(Records contained in a dataset)
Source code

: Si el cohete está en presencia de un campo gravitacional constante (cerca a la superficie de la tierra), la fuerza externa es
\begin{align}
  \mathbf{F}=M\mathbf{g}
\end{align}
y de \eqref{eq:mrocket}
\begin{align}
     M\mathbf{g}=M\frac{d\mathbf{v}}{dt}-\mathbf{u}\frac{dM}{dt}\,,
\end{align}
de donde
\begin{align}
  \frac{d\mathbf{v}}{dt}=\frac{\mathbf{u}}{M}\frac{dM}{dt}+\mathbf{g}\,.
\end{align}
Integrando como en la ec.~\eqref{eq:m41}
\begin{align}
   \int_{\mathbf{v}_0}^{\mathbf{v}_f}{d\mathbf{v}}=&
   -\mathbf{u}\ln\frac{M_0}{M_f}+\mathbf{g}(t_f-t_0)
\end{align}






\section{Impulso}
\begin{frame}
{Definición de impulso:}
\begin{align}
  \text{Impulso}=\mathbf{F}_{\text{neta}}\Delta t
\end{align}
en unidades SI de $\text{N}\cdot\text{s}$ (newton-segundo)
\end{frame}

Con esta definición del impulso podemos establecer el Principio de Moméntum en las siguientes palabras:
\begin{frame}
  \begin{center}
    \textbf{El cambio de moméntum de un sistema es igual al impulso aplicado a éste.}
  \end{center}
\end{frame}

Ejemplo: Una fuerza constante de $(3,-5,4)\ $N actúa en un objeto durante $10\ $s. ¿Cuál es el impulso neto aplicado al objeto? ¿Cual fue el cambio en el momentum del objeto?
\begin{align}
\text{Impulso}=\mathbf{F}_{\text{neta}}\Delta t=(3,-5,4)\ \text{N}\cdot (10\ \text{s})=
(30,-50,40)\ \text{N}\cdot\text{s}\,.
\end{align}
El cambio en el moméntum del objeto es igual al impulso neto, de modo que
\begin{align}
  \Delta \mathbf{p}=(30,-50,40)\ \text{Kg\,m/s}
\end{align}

■ What is required
Return the data in full, exactly as it appears above.

■ Solution to this exercise
Source code

: Si el cohete está en presencia de un campo gravitacional constante (cerca a la superficie de la tierra), la fuerza externa es
\begin{align}
  \mathbf{F}=M\mathbf{g}
\end{align}
y de \eqref{eq:mrocket}
\begin{align}
     M\mathbf{g}=M\frac{d\mathbf{v}}{dt}-\mathbf{u}\frac{dM}{dt}\,,
\end{align}
de donde
\begin{align}
  \frac{d\mathbf{v}}{dt}=\frac{\mathbf{u}}{M}\frac{dM}{dt}+\mathbf{g}\,.
\end{align}
Integrando como en la ec.~\eqref{eq:m41}
\begin{align}
   \int_{\mathbf{v}_0}^{\mathbf{v}_f}{d\mathbf{v}}=&
   -\mathbf{u}\ln\frac{M_0}{M_f}+\mathbf{g}(t_f-t_0)
\end{align}






\section{Impulso}
\begin{frame}
{Definición de impulso:}
\begin{align}
  \text{Impulso}=\mathbf{F}_{\text{neta}}\Delta t
\end{align}
en unidades SI de $\text{N}\cdot\text{s}$ (newton-segundo)
\end{frame}

Con esta definición del impulso podemos establecer el Principio de Moméntum en las siguientes palabras:
\begin{frame}
  \begin{center}
    \textbf{El cambio de moméntum de un sistema es igual al impulso aplicado a éste.}
  \end{center}
\end{frame}

Ejemplo: Una fuerza constante de $(3,-5,4)\ $N actúa en un objeto durante $10\ $s. ¿Cuál es el impulso neto aplicado al objeto? ¿Cual fue el cambio en el momentum del objeto?
\begin{align}
\text{Impulso}=\mathbf{F}_{\text{neta}}\Delta t=(3,-5,4)\ \text{N}\cdot (10\ \text{s})=
(30,-50,40)\ \text{N}\cdot\text{s}\,.
\end{align}
El cambio en el moméntum del objeto es igual al impulso neto, de modo que
\begin{align}
  \Delta \mathbf{p}=(30,-50,40)\ \text{Kg\,m/s}
\end{align}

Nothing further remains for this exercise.